How to reset a diamond ring is a well kept secret, as resetting is significantly less expensive than buying a new ring!
Resetting means adding some stones, upgrading the center stone, adding a halo or something similar.
A remodel, one might say!
There’s an old saying, “everything old is new again.” If it’s true, that means that since it’s old, the saying is actually new! And who doesn’t love a new saying? I’m pleased to be able to introduce you to it.
Before/after adding colored gemstones to a diamond engagement ring
The saying—also an old/new again song by Peter Allen—points to eternal hope and to the transformational qualities in everything! How awesome. And you can participate in making something old brand new. All you have to do is reset an old ring.
This article will make you the foremost authority on resetting a diamond ring! Beauty and brains too, right? So let’s get started.
The 5 Most Common Reasons for Resetting a Ring
One important thing to know as you consider resetting an engagement ring or other diamond ring is that it’s not really about fixing a problem.

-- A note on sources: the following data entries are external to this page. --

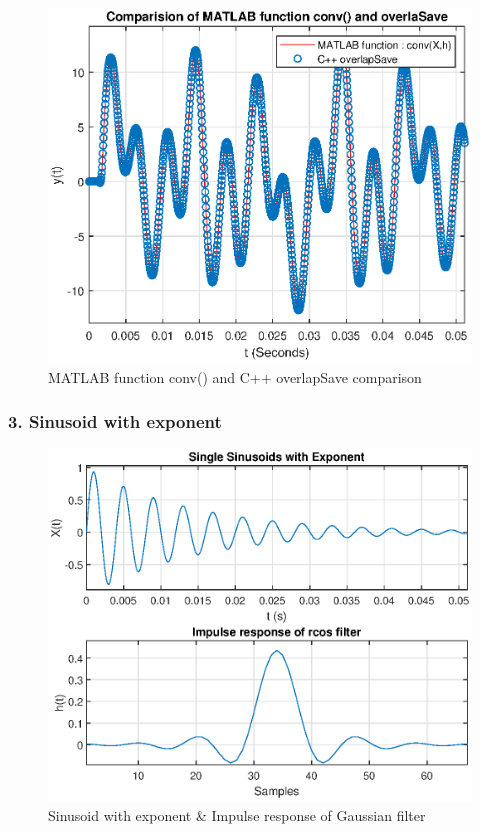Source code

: \begin{refsection}
\begin{figure}[h]
	\centering
	\includegraphics[width=12.5cm]{./algorithms/overlap_save/figures/mixed_signal2_conv_and_C++.eps}
	\caption{MATLAB function conv() and C++ overlapSave comparison}\label{mixed_signal2_conv_and_C++}
\end{figure}

\newpage

\subsubsection{3. Sinusoid with exponent}
\begin{figure}[h]
	\centering
	\includegraphics[width=12cm]{./algorithms/overlap_save/figures/sinusoid_with_exponent.eps}
	\caption{Sinusoid with exponent \& Impulse response of Gaussian filter}\label{sinusoid_with_exponent}
\end{figure}


\end{refsection}
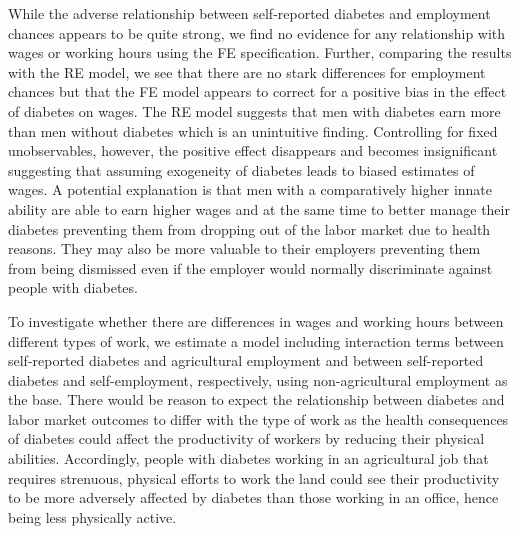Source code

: \documentclass[12pt,english,british]{article}
\begin{document}
While the adverse relationship between self-reported diabetes and
employment chances appears to be quite strong, we find no evidence
for any relationship with wages or working hours using the \ac{FE} specification. Further, comparing the results with the \ac{RE} model, we see that there are no stark differences for employment chances but that the \ac{FE} model appears to correct for a positive bias in the effect of diabetes on wages. The \ac{RE} model suggests that men with diabetes earn more than men without diabetes which is an unintuitive finding. Controlling for fixed unobservables, however, the positive effect disappears and becomes insignificant suggesting that assuming exogeneity of diabetes leads to biased estimates of wages. A potential explanation is that men with a comparatively higher innate ability are able to earn higher wages and at the same time to better manage their diabetes preventing them from dropping out of the labor market due to health reasons. They may also be more valuable to their employers preventing them from being dismissed even if the employer would normally discriminate against people with diabetes.

To investigate whether there are differences in
wages and working hours between different types of work, we estimate
a model including interaction terms between self-reported diabetes
and agricultural employment and between self-reported diabetes and
self-employment, respectively, using non-agricultural employment as
the base. There would be reason to expect the relationship between
diabetes and labor market outcomes to differ with the type of work as
the health consequences of diabetes could affect the productivity
of workers by reducing their physical abilities. Accordingly, people
with diabetes working in an agricultural job that requires strenuous,
physical efforts to work the land could see their productivity to be
more adversely affected by diabetes than those working in an office,
hence being less physically active. 
\end{document}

It’s not really a repair method but an upgrade. Here are some common reasons for resetting your diamond ring:
- Be hip– You’re not the kind of urban sophisticate who runs around with a look that is outdated. Whether you picked up an awesome vintage ring or inherited one, if the look is dated, it’s no problem to get the hottest new look with a reset.
- Be fresh– Elements of the ring may be tarnished or faded or discolored. Resetting can take care of that.
- Celebrate– People often celebrate an anniversary (usually of whatever the ring was originally for) with a reset of a ring. But it can be anything, including a promotion at work, some kind of achievement. It can also be an amazing gift for someone, particularly at an anniversary!
- Get what you want– Over time, we change our minds about things. We have new experiences that bring new perspectives. It’s just so human to look at an old ring and find that there’s one thing about it you just don’t love anymore. That’s what resetting is all about.
- Flee old memories– Sometimes rings can be associated with bad memories. It can be the case that you got a ring from a relative who has passed; and even if you want to remember the person, the ring as it is can be too painful. A reset keeps the keepsake but plays a trick on your mind enough to keep painful emotions at bay.
Meghan Markle redesigned engagement ring with and added pave band
Pros and Cons of Resetting a Ring
Is it just all candy and peanuts when it comes to a resize for your engagement or other ring? Or are there upsides and downsides? Well, sure, there are both pros and cons to resizing, and here they are.
- Resetting a ring makes it look better– One of the common things people do when resetting a diamond ring is to upgrade the main stone. Why not take something that you bought a long time ago or something that you got at a discount rate and improve upon it?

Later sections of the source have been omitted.